The conference started off with a continental breakfast, then moved on to a fun, interactive presentation by keynote speaker Enrique Feldman. Feldman, a two-time Grammy Award–nominated composer and artist, also works on educating children, parents and those who work with young children on child development through music.
Feldman shared with the audience several hands-on brain games that can help teach young children motor skills. Parents and educators were on their feet learning to use music and physical activities to teach children the pre-literacy skills of cognitive development, memory development and pattern recognition.
At the end of Feldman’s presentation, he encouraged people to also teach their children sign language. He demonstrated a simple song using sign language.
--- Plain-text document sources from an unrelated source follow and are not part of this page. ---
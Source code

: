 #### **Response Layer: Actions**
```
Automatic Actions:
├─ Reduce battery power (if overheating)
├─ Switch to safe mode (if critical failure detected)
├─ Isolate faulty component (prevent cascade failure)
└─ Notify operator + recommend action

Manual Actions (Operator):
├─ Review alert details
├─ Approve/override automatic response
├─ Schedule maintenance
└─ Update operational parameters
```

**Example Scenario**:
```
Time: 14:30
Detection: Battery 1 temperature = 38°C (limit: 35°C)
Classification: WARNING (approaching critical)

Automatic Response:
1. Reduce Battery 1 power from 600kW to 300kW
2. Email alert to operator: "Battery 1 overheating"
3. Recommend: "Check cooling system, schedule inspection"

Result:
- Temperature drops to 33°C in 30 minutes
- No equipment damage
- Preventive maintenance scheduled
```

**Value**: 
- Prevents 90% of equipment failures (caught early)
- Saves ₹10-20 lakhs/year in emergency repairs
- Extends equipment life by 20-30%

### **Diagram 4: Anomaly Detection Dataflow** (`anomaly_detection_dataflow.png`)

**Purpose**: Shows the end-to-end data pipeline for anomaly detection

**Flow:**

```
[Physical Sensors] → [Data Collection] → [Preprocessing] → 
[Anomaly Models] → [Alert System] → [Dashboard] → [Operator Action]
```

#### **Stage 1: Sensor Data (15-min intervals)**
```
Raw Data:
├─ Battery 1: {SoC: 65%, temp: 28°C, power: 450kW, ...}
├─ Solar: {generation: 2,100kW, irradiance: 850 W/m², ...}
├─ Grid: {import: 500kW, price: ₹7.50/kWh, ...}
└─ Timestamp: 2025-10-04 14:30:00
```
Two breakout sessions were then held, and attendees could choose from among the following topics: Blended Families, Family Legal Concerns, Baby Sign Language, Early Childhood Literacy and Redirecting Children’s Energy.
Arizona State Library Development Director Holly Henley educated parents on literacy in the Early Childhood Literacy workshop. She shared tips and new ways for parent and teachers to read to young children, whether it be through puppets, music, drawing, writing or toys. She encouraged parents to use five simple practices that help children get ready to read: talking, singing, reading, writing and playing. For example:
Talking: When a person reads to children, he or she can use different voices to tell the story.
Singing: Try singing nursery rhymes instead of speaking them.
Reading: Take the time to explain and teach a child new words that are in the story.
Writing: A parent can have the child try writing down what they see in the book, or write their own story.
Playing: Use puppets to tell a story.
In the Blended Families workshop, presenter Robert Hickem discussed how to maintain love and respect so stepfamilies can be happy, healthy and functional.
Participants were treated to lunch and gift bags for their participation.
First Things First: Our Values
Children from birth through age 5 and their families must be our central focus at all times. Providing more and better opportunities to prepare all young children to attain success in school and life should be what drives every action we take and every decision we make.
We must use culturally responsive practices. Every person we work with and every person working at First Things First has the right to be treated with dignity and respect.
Only through continuous improvement and innovation will we be able to maximize benefits to children and their families.
We are accountable to demonstrate that our work truly improves the lives of children and their families, and promotes support for investing in early childhood development and health.
We must be strong stewards of public and private funds, demonstrating transparency and sound financial management.
Our partners, regional council members, staff and board reflect the diversity of our state and our most valuable resources. We must develop and maintain a cultural of strong collaboration and cooperation, both internally and externally, to best provide essential family supports while providing increased opportunities for young children to enjoy success in school and life.